All of the data should be restated word for word.

Source data
==============================
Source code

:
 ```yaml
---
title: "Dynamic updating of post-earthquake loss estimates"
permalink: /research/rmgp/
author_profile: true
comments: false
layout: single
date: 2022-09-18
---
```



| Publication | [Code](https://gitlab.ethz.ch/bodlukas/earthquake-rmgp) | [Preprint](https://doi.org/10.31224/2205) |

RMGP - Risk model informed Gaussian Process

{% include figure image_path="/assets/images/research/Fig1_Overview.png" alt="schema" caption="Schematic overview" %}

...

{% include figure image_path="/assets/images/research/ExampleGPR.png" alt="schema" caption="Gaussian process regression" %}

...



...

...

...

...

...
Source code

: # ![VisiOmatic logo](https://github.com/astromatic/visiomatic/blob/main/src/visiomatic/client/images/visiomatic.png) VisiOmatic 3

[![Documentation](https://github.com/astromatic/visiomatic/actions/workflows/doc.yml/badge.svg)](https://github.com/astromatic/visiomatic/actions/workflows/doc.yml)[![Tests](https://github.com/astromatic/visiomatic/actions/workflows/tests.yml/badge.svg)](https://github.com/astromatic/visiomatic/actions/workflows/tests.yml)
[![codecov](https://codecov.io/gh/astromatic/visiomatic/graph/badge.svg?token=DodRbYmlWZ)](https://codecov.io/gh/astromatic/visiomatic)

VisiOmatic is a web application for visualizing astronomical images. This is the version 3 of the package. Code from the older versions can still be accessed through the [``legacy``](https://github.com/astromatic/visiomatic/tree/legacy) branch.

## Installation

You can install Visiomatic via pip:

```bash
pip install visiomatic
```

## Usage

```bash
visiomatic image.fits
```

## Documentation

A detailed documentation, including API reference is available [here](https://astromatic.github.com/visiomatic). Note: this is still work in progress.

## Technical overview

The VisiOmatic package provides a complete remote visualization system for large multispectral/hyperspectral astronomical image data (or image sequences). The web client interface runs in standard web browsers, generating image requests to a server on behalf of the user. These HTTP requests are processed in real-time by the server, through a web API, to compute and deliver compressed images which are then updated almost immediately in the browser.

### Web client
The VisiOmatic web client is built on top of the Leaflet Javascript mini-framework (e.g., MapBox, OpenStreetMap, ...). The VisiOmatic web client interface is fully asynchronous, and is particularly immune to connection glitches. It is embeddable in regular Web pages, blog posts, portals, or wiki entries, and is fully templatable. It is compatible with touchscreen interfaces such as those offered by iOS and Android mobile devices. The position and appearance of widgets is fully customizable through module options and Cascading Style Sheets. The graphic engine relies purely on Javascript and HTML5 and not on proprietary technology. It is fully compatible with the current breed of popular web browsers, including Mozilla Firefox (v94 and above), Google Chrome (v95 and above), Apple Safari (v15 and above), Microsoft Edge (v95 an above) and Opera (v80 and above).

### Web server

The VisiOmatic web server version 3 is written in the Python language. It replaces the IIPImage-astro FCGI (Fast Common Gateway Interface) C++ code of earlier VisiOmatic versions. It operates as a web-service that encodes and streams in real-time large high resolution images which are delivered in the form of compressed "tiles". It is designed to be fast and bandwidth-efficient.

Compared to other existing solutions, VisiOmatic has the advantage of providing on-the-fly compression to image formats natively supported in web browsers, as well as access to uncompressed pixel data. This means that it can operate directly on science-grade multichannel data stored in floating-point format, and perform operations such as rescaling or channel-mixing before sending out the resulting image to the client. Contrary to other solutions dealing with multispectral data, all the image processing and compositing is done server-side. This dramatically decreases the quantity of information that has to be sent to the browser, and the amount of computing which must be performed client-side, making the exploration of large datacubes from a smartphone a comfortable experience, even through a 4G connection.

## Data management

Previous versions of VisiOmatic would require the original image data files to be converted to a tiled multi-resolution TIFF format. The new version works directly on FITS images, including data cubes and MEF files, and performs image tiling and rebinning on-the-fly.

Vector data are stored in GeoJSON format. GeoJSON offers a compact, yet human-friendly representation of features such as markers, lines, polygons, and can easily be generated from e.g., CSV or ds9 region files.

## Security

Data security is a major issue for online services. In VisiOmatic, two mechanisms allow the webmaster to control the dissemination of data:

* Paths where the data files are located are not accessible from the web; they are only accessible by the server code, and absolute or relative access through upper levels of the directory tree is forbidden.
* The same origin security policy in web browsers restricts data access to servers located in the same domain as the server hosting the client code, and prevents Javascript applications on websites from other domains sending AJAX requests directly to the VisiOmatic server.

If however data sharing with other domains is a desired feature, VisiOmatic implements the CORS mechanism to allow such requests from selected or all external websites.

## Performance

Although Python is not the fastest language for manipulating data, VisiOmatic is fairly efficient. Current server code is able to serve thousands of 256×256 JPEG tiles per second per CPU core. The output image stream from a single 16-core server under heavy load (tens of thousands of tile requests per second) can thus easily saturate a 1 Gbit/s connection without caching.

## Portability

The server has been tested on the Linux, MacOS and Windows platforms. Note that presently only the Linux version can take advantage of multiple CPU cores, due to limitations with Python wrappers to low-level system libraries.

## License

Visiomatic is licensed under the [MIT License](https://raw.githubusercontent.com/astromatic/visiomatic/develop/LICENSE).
==============================
* **REPLY TO THE TASK**
Source code

:
 ```yaml
---
title: "Dynamic updating of post-earthquake loss estimates"
permalink: /research/rmgp/
author_profile: true
comments: false
layout: single
date: 2022-09-18
---
```



| Publication | [Code](https://gitlab.ethz.ch/bodlukas/earthquake-rmgp) | [Preprint](https://doi.org/10.31224/2205) |

RMGP - Risk model informed Gaussian Process

{% include figure image_path="/assets/images/research/Fig1_Overview.png" alt="schema" caption="Schematic overview" %}

...

{% include figure image_path="/assets/images/research/ExampleGPR.png" alt="schema" caption="Gaussian process regression" %}

...



...

...

...

...

...
Source code

: # ![VisiOmatic logo](https://github.com/astromatic/visiomatic/blob/main/src/visiomatic/client/images/visiomatic.png) VisiOmatic 3

[![Documentation](https://github.com/astromatic/visiomatic/actions/workflows/doc.yml/badge.svg)](https://github.com/astromatic/visiomatic/actions/workflows/doc.yml)[![Tests](https://github.com/astromatic/visiomatic/actions/workflows/tests.yml/badge.svg)](https://github.com/astromatic/visiomatic/actions/workflows/tests.yml)
[![codecov](https://codecov.io/gh/astromatic/visiomatic/graph/badge.svg?token=DodRbYmlWZ)](https://codecov.io/gh/astromatic/visiomatic)

VisiOmatic is a web application for visualizing astronomical images. This is the version 3 of the package. Code from the older versions can still be accessed through the [``legacy``](https://github.com/astromatic/visiomatic/tree/legacy) branch.

## Installation

You can install Visiomatic via pip:

```bash
pip install visiomatic
```

## Usage

```bash
visiomatic image.fits
```

## Documentation

A detailed documentation, including API reference is available [here](https://astromatic.github.com/visiomatic). Note: this is still work in progress.

## Technical overview

The VisiOmatic package provides a complete remote visualization system for large multispectral/hyperspectral astronomical image data (or image sequences). The web client interface runs in standard web browsers, generating image requests to a server on behalf of the user. These HTTP requests are processed in real-time by the server, through a web API, to compute and deliver compressed images which are then updated almost immediately in the browser.

### Web client
The VisiOmatic web client is built on top of the Leaflet Javascript mini-framework (e.g., MapBox, OpenStreetMap, ...). The VisiOmatic web client interface is fully asynchronous, and is particularly immune to connection glitches. It is embeddable in regular Web pages, blog posts, portals, or wiki entries, and is fully templatable. It is compatible with touchscreen interfaces such as those offered by iOS and Android mobile devices. The position and appearance of widgets is fully customizable through module options and Cascading Style Sheets. The graphic engine relies purely on Javascript and HTML5 and not on proprietary technology. It is fully compatible with the current breed of popular web browsers, including Mozilla Firefox (v94 and above), Google Chrome (v95 and above), Apple Safari (v15 and above), Microsoft Edge (v95 an above) and Opera (v80 and above).

### Web server

The VisiOmatic web server version 3 is written in the Python language. It replaces the IIPImage-astro FCGI (Fast Common Gateway Interface) C++ code of earlier VisiOmatic versions. It operates as a web-service that encodes and streams in real-time large high resolution images which are delivered in the form of compressed "tiles". It is designed to be fast and bandwidth-efficient.

Compared to other existing solutions, VisiOmatic has the advantage of providing on-the-fly compression to image formats natively supported in web browsers, as well as access to uncompressed pixel data. This means that it can operate directly on science-grade multichannel data stored in floating-point format, and perform operations such as rescaling or channel-mixing before sending out the resulting image to the client. Contrary to other solutions dealing with multispectral data, all the image processing and compositing is done server-side. This dramatically decreases the quantity of information that has to be sent to the browser, and the amount of computing which must be performed client-side, making the exploration of large datacubes from a smartphone a comfortable experience, even through a 4G connection.

## Data management

Previous versions of VisiOmatic would require the original image data files to be converted to a tiled multi-resolution TIFF format. The new version works directly on FITS images, including data cubes and MEF files, and performs image tiling and rebinning on-the-fly.

Vector data are stored in GeoJSON format. GeoJSON offers a compact, yet human-friendly representation of features such as markers, lines, polygons, and can easily be generated from e.g., CSV or ds9 region files.

## Security

Data security is a major issue for online services. In VisiOmatic, two mechanisms allow the webmaster to control the dissemination of data:

* Paths where the data files are located are not accessible from the web; they are only accessible by the server code, and absolute or relative access through upper levels of the directory tree is forbidden.
* The same origin security policy in web browsers restricts data access to servers located in the same domain as the server hosting the client code, and prevents Javascript applications on websites from other domains sending AJAX requests directly to the VisiOmatic server.

If however data sharing with other domains is a desired feature, VisiOmatic implements the CORS mechanism to allow such requests from selected or all external websites.

## Performance

Although Python is not the fastest language for manipulating data, VisiOmatic is fairly efficient. Current server code is able to serve thousands of 256×256 JPEG tiles per second per CPU core. The output image stream from a single 16-core server under heavy load (tens of thousands of tile requests per second) can thus easily saturate a 1 Gbit/s connection without caching.

## Portability

The server has been tested on the Linux, MacOS and Windows platforms. Note that presently only the Linux version can take advantage of multiple CPU cores, due to limitations with Python wrappers to low-level system libraries.

## License

Visiomatic is licensed under the [MIT License](https://raw.githubusercontent.com/astromatic/visiomatic/develop/LICENSE).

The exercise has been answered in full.